**REQUIREMENT**. From the data below, retype exactly the lines starting with the one that contains "birds, cedar wood, scarlet, and" and ending with the one that contains "and the living", both included.

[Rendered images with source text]

---*---

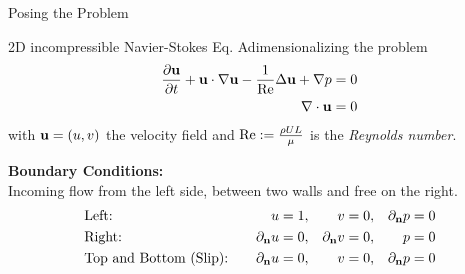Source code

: \begin{frame}{Posing the Problem}

    \begin{block}{2D incompressible Navier-Stokes Eq.}
        Adimensionalizing the problem 
        \begin{align*}
          \frac{\partial \textbf{u}}{\partial t} + \textbf{u} \cdot \nabla \textbf{u} - \frac{1}{\mathrm{Re}} \Delta \textbf{u} + \nabla p = 0 \label{eq:Ns_normalized} \\
          \nabla\cdot\boldsymbol{\mathrm{u}} = 0 \notag
        \end{align*}
        with $\boldsymbol{\mathrm{u}} = (u,v)$ the velocity field and $\mathrm{Re} := \frac{\rho U L}{\mu}$ is the \textit{Reynolds number}.
    \end{block}


    \textbf{Boundary Conditions:}\\
    Incoming flow from the left side, between two walls and free on the right.
    \begin{align*}
        &\text{Left:}\quad & u &= 1,  & v &= 0, & \partial_{\boldsymbol{\mathrm{n}}} p &= 0 \\
        &\text{Right:}\quad & \partial_{\boldsymbol{\mathrm{n}}} u &= 0, & \partial_{\boldsymbol{\mathrm{n}}} v &= 0, & p &= 0 \\
        &\text{Top and Bottom (Slip):}\quad & \partial_{\boldsymbol{\mathrm{n}}} u &= 0, & v &= 0, & \partial_{\boldsymbol{\mathrm{n}}} p &= 0
    \end{align*}



\end{frame}


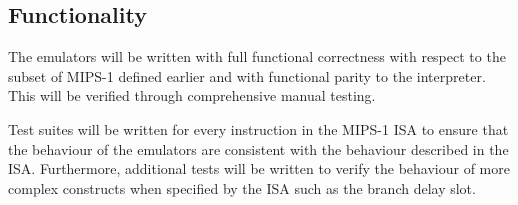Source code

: \subsection{Functionality}
\label{section:req-caps-functionality}

The emulators will be written with full functional correctness with respect to the subset of MIPS-1 defined earlier and with functional parity to the interpreter. This will be verified through comprehensive manual testing.

Test suites will be written for every instruction in the MIPS-1 ISA to ensure that the behaviour of the emulators are consistent with the behaviour described in the ISA. Furthermore, additional tests will be written to verify the behaviour of more complex constructs when specified by the ISA such as the branch delay slot.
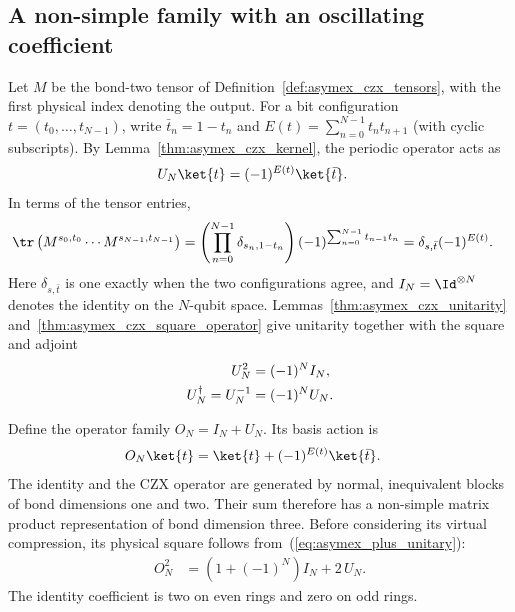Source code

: \subsection{A non-simple family with an oscillating coefficient}%
\label{sec:asymex_czx_plus}

Let $M$ be the bond-two tensor of Definition~\ref{def:asymex_czx_tensors},
with the first physical index denoting the output. For a bit configuration
$t=(t_0,\ldots,t_{N-1})$, write $\bar t_n=1-t_n$ and
$E(t)=\sum_{n=0}^{N-1}t_nt_{n+1}$ (with cyclic subscripts).
By Lemma~\ref{thm:asymex_czx_kernel}, the periodic operator acts as
\begin{align}
    U_N\ket{t} & =(-1)^{E(t)}\ket{\bar t}.
    \label{eq:asymex_plus_basis}
\end{align}
In terms of the tensor entries,
\begin{align}
    \tr\left(M^{s_0,t_0}\cdots M^{s_{N-1},t_{N-1}}\right)
     & =\left(\prod_{n=0}^{N-1}\delta_{s_n,1-t_n}\right)
    (-1)^{\sum_{n=0}^{N-1}t_{n-1}t_n}
    =\delta_{s,\bar t}(-1)^{E(t)}.
    \label{eq:asymex_plus_kernel}
\end{align}
Here $\delta_{s,\bar t}$ is one exactly when the two configurations agree,
and $I_N=\Id^{\otimes N}$ denotes the identity on the $N$-qubit space.
Lemmas~\ref{thm:asymex_czx_unitarity}
and~\ref{thm:asymex_czx_square_operator} give unitarity together with the
square and adjoint
\begin{align}
    U_N^2                & =(-1)^NI_N,
    \label{eq:asymex_plus_unitary}     \\
    U_N^\dagger=U_N^{-1} & =(-1)^NU_N.
    \notag
\end{align}

Define the operator family $O_N=I_N+U_N$. Its basis action is
\begin{align}
    O_N\ket{t} & =\ket{t}+(-1)^{E(t)}\ket{\bar t}.
    \label{eq:asymex_plus_action}
\end{align}
The identity and the CZX operator are generated by normal, inequivalent
blocks of bond dimensions one and two. Their sum therefore has a
non-simple matrix product representation of bond dimension three.
Before considering its virtual compression, its physical square follows
from~(\ref{eq:asymex_plus_unitary}):
\begin{align}
    O_N^2 & =(1+(-1)^N)I_N+2\,U_N.
    \label{eq:asymex_czx_plus_square}
\end{align}
The identity coefficient is two on even rings and zero on odd rings.


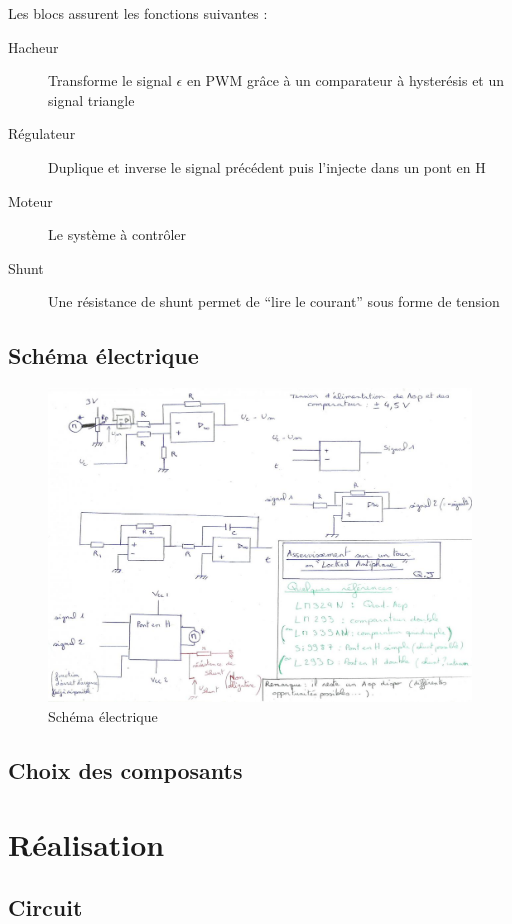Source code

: \documentclass[a4paper]{article}
\begin{document}
Les blocs assurent les fonctions suivantes :
\begin{description}
  \item[Hacheur] 	Transforme le signal $\epsilon$ en PWM grâce à un comparateur à hysterésis et un signal triangle
  \item[Régulateur] Duplique et inverse le signal précédent puis l'injecte dans un pont en H
  \item[Moteur] 	Le système à contrôler
  \item[Shunt] 		Une résistance de shunt permet de “lire le courant” sous forme de tension
\end{description}

\subsection{Schéma électrique}

\begin{figure}[h!]
  \centering
    \includegraphics[width=1\textwidth]{schema}
  \caption{Schéma électrique}
\end{figure}

\subsection{Choix des composants}

\section{Réalisation}

\subsection{Circuit}
\end{document}
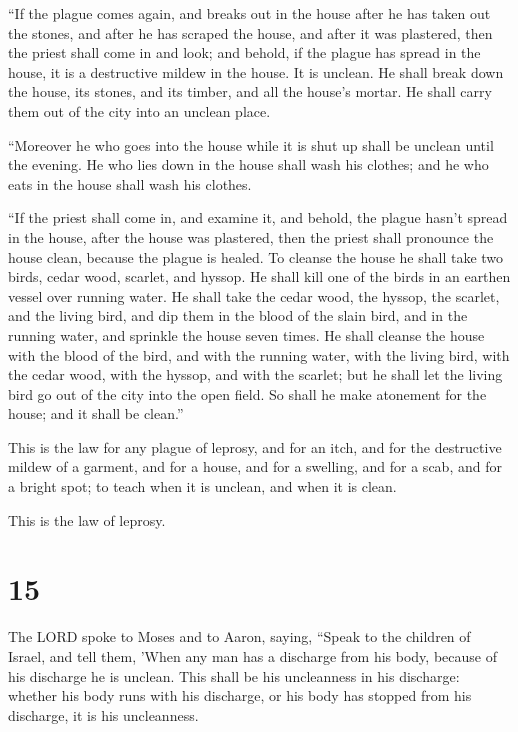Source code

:  ``If the plague comes again, and breaks out in the house
after he has taken out the stones, and after he has scraped the house,
and after it was plastered,  then the priest shall come
in and look; and behold, if the plague has spread in the house, it is a
destructive mildew in the house. It is unclean.  He shall
break down the house, its stones, and its timber, and all the house's
mortar. He shall carry them out of the city into an unclean place.

 ``Moreover he who goes into the house while it is shut
up shall be unclean until the evening.  He who lies down
in the house shall wash his clothes; and he who eats in the house shall
wash his clothes.

 ``If the priest shall come in, and examine it, and
behold, the plague hasn't spread in the house, after the house was
plastered, then the priest shall pronounce the house clean, because the
plague is healed.  To cleanse the house he shall take two
birds, cedar wood, scarlet, and hyssop.  He shall kill
one of the birds in an earthen vessel over running water.
 He shall take the cedar wood, the hyssop, the scarlet,
and the living bird, and dip them in the blood of the slain bird, and in
the running water, and sprinkle the house seven times. 
He shall cleanse the house with the blood of the bird, and with the
running water, with the living bird, with the cedar wood, with the
hyssop, and with the scarlet;  but he shall let the
living bird go out of the city into the open field. So shall he make
atonement for the house; and it shall be clean.''

 This is the law for any plague of leprosy, and for an
itch,  and for the destructive mildew of a garment, and
for a house,  and for a swelling, and for a scab, and for
a bright spot;  to teach when it is unclean, and when it
is clean.

This is the law of leprosy.

\hypertarget{section-14}{%
\section{15}\label{section-14}}

 The LORD spoke to Moses and to Aaron, saying,
 ``Speak to the children of Israel, and tell them, 'When
any man has a discharge from his body, because of his discharge he is
unclean.  This shall be his uncleanness in his discharge:
whether his body runs with his discharge, or his body has stopped from
his discharge, it is his uncleanness.


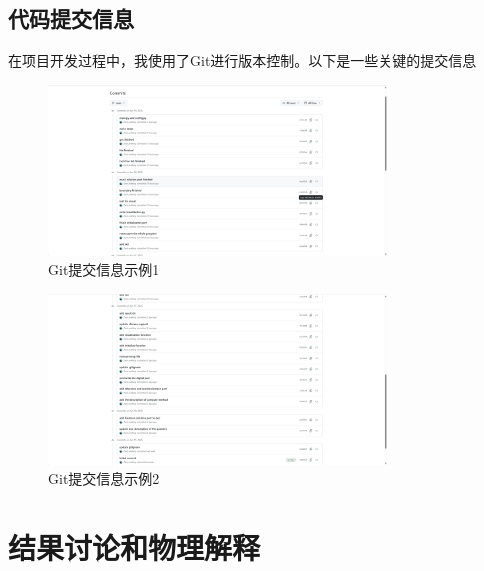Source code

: \documentclass[UTF8]{ctexart}
\begin{document}
\subsection{代码提交信息}
在项目开发过程中，我使用了Git进行版本控制。以下是一些关键的提交信息
\begin{figure}[H]
    \centering
    \includegraphics[width=0.8\textwidth]{c1.png}
    \caption{Git提交信息示例1}
    \label{fig:git_commit_info1}
\end{figure}
\begin{figure}
    \centering
    \includegraphics[width=0.8\textwidth]{c2.png}
    \caption{Git提交信息示例2}
    \label{fig:git_commit_info2}
\end{figure}


\section{结果讨论和物理解释}
\end{document}
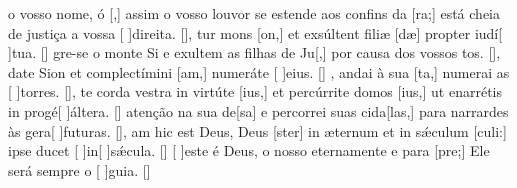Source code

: {    { o vosso nome, ó [,] assim o vosso louvor se estende aos confins da [ra;] está cheia de justiça a vossa [ ]{di}{rei}ta. [\LinkPT]},
  {tur mons [on,] et exsúltent filiæ [dæ] propter iudí[ ]{tu}a. [\LinkLA]}%
    {gre-se o monte Si e exultem as filhas de Ju[,] por causa dos vossos \-tos. [\LinkPT]},
  {date Sion et complectímini [am,] numeráte [ ]{e}ius. [\LinkLA]}%
    {, andai à sua [ta,] numerai as [ ]{tor}res. [\LinkPT]},
  {te corda vestra in virtúte [ius,] et percúrrite domos [ius,] ut enarrétis in progé[ ]{ál}tera. [\LinkLA]}%
    { atenção na sua de[sa] e percorrei suas cida\-[\-las,] para narrardes às gera[ ]{fu}{tu}ras. [\LinkPT]},
  {am hic est Deus, Deus [ster] in æternum et in sǽculum [culi:] ipse ducet [ ]{in}[ ]{sǽ}cula. [\LinkLA]}%
    {[ ]{es}te é Deus, o nosso  eternamente e para [\-pre;] Ele será sempre o [ ]{gui}a. [\LinkPT]}
}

---*---

**RESULT BELOW**.
birds, cedar wood, scarlet, and hyssop.  He shall kill
one of the birds in an earthen vessel over running water.
 He shall take the cedar wood, the hyssop, the scarlet,
and the living bird, and dip them in the blood of the slain bird, and in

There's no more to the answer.